[Opening Information given section]

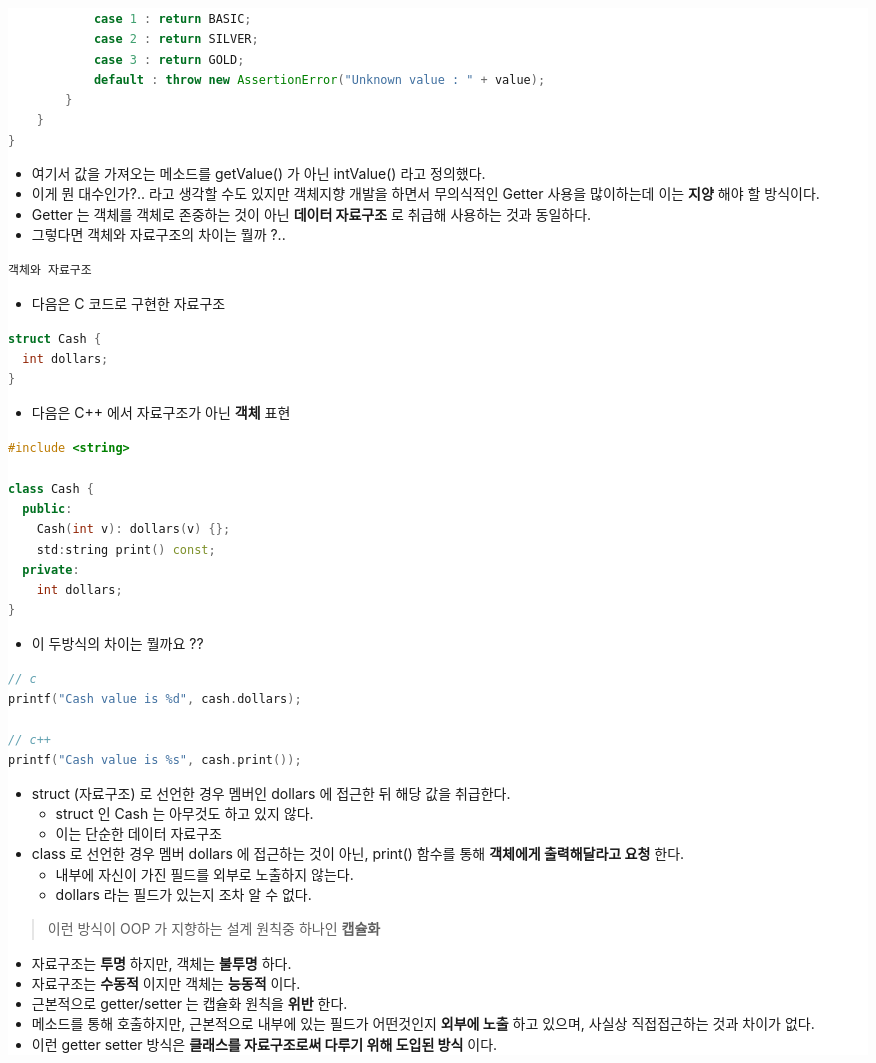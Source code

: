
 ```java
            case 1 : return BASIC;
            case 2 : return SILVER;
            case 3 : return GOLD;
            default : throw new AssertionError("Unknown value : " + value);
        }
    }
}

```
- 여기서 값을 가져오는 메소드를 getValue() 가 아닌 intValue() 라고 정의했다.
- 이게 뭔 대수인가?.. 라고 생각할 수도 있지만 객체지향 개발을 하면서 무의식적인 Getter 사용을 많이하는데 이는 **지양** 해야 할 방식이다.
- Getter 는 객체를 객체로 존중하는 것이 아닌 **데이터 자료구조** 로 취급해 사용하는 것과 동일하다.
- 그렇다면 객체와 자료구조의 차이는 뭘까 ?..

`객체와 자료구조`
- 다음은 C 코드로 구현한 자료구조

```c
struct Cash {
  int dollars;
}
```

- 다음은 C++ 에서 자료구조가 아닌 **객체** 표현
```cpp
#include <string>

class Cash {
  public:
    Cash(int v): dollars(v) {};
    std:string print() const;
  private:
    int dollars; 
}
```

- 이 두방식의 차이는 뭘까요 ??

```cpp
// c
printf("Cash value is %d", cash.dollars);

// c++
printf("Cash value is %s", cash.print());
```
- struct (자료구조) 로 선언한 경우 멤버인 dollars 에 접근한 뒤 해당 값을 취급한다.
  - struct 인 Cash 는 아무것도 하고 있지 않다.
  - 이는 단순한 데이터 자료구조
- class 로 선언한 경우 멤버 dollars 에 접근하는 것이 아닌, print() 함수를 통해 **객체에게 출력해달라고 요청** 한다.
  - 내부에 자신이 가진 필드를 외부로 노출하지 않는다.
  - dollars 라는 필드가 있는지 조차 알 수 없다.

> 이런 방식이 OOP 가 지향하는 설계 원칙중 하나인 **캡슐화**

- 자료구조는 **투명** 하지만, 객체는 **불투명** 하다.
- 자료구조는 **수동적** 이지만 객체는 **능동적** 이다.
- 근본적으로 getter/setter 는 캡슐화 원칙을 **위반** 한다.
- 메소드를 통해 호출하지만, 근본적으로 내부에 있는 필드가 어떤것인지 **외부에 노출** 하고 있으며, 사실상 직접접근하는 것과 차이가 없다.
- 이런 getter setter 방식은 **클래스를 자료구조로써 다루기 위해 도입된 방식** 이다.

[Closing Information given section]

■ Assigned task: Although the records contain pictures, transcribe only their text, exactly as written.

■ Finished exercise:
Source code

:
 ```java
            case 1 : return BASIC;
            case 2 : return SILVER;
            case 3 : return GOLD;
            default : throw new AssertionError("Unknown value : " + value);
        }
    }
}

```
- 여기서 값을 가져오는 메소드를 getValue() 가 아닌 intValue() 라고 정의했다.
- 이게 뭔 대수인가?.. 라고 생각할 수도 있지만 객체지향 개발을 하면서 무의식적인 Getter 사용을 많이하는데 이는 **지양** 해야 할 방식이다.
- Getter 는 객체를 객체로 존중하는 것이 아닌 **데이터 자료구조** 로 취급해 사용하는 것과 동일하다.
- 그렇다면 객체와 자료구조의 차이는 뭘까 ?..

`객체와 자료구조`
- 다음은 C 코드로 구현한 자료구조

```c
struct Cash {
  int dollars;
}
```

- 다음은 C++ 에서 자료구조가 아닌 **객체** 표현
```cpp
#include <string>

class Cash {
  public:
    Cash(int v): dollars(v) {};
    std:string print() const;
  private:
    int dollars; 
}
```

- 이 두방식의 차이는 뭘까요 ??

```cpp
// c
printf("Cash value is %d", cash.dollars);

// c++
printf("Cash value is %s", cash.print());
```
- struct (자료구조) 로 선언한 경우 멤버인 dollars 에 접근한 뒤 해당 값을 취급한다.
  - struct 인 Cash 는 아무것도 하고 있지 않다.
  - 이는 단순한 데이터 자료구조
- class 로 선언한 경우 멤버 dollars 에 접근하는 것이 아닌, print() 함수를 통해 **객체에게 출력해달라고 요청** 한다.
  - 내부에 자신이 가진 필드를 외부로 노출하지 않는다.
  - dollars 라는 필드가 있는지 조차 알 수 없다.

> 이런 방식이 OOP 가 지향하는 설계 원칙중 하나인 **캡슐화**

- 자료구조는 **투명** 하지만, 객체는 **불투명** 하다.
- 자료구조는 **수동적** 이지만 객체는 **능동적** 이다.
- 근본적으로 getter/setter 는 캡슐화 원칙을 **위반** 한다.
- 메소드를 통해 호출하지만, 근본적으로 내부에 있는 필드가 어떤것인지 **외부에 노출** 하고 있으며, 사실상 직접접근하는 것과 차이가 없다.
- 이런 getter setter 방식은 **클래스를 자료구조로써 다루기 위해 도입된 방식** 이다.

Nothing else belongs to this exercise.